“Ellerinden sıkar, iyi günler dilerim”
Gün ışığının evi turuncuya boyadığı anlardaydık. Lise arkadaşımın, JR adındaki asabi papağanı bir aşağı bir yukarı sallanıyordu. Eski bir bavulun içinde, babasının annesine yazdığı mektupları bulduk. Aydın’dan İstanbul’a gönderilen mektupların hepsi “ellerinden sıkar, iyi günler dilerim”le bitiyor…
Öpüyorum, mucuks yok. Ellerinden sıkarım var. Lise zamanında komik gelen bu el sıkma meselesini sempatik ve içten buluyorum.

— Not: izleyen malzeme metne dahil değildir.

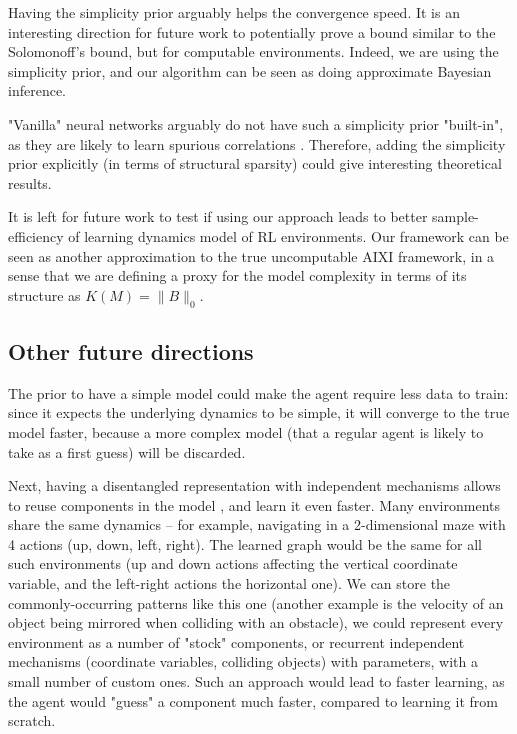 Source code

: \documentclass[a4paper,11pt,oneside]{report}
\begin{document}
Having the simplicity prior arguably helps the convergence speed.
It is an interesting direction for future work to potentially prove a bound similar to the Solomonoff's bound, but for computable environments.
Indeed, we are using the simplicity prior, and our algorithm can be seen as doing approximate Bayesian inference.

"Vanilla" neural networks arguably do not have such a simplicity prior "built-in", as they are likely to learn spurious correlations \cite{ilyas2019adversarial}. Therefore, adding the simplicity prior explicitly (in terms of structural sparsity) could give interesting theoretical results.

It is left for future work to test if using our approach leads to better sample-efficiency of learning dynamics model of RL environments.
Our framework can be seen as another approximation \cite{Veness2010} to the true uncomputable AIXI framework, in a sense that we are defining a proxy for the model complexity in terms of its structure as $K(M)=\|B\|_0$.

\subsection{Other future directions}
The prior to have a simple model could make the agent require less data to train: since it expects the underlying dynamics to be simple, it will converge to the true model faster, because a more complex model (that a regular agent is likely to take as a first guess) will be discarded.

Next, having a disentangled representation with independent mechanisms allows to reuse components in the model \cite{Bengio2012,Veerapaneni2019,Didolkar2021,Gomez2006}, and learn it even faster. Many environments share the same dynamics -- for example, navigating in a 2-dimensional maze with 4 actions (up, down, left, right). The learned graph would be the same for all such environments (up and down actions affecting the vertical coordinate variable, and the left-right actions the horizontal one). We can store the commonly-occurring patterns like this one (another example is the velocity of an object being mirrored when colliding with an obstacle), we could represent every environment as a number of "stock" components, or recurrent independent mechanisms (coordinate variables, colliding objects) with parameters, with a small number of custom ones. Such an approach would lead to faster learning, as the agent would "guess" a component much faster, compared to learning it from scratch.
\end{document}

Yeni çıkan ilişki türlerine her gün bir yenisinin eklendiğini öğrendikçe daha bir adaplı gelmeye başlıyor el sıkmak. Yeni ilişki şeklimiz fuck buddy’likten, love buddy’liğe adım attı. Hadi hayırlı olsun. Duygusal evrime yaklaşıyoruz. Biraz daha uğraşırsak severiz sanki birbirimizi.
Love buddy kavramını koşulsuz şartsız kabul etmemizin nedeni; fuck buddylikten daha yumuşak bir geçişe sahip olması sanırım. İşin içinde aşk var. Yalandan da olsa…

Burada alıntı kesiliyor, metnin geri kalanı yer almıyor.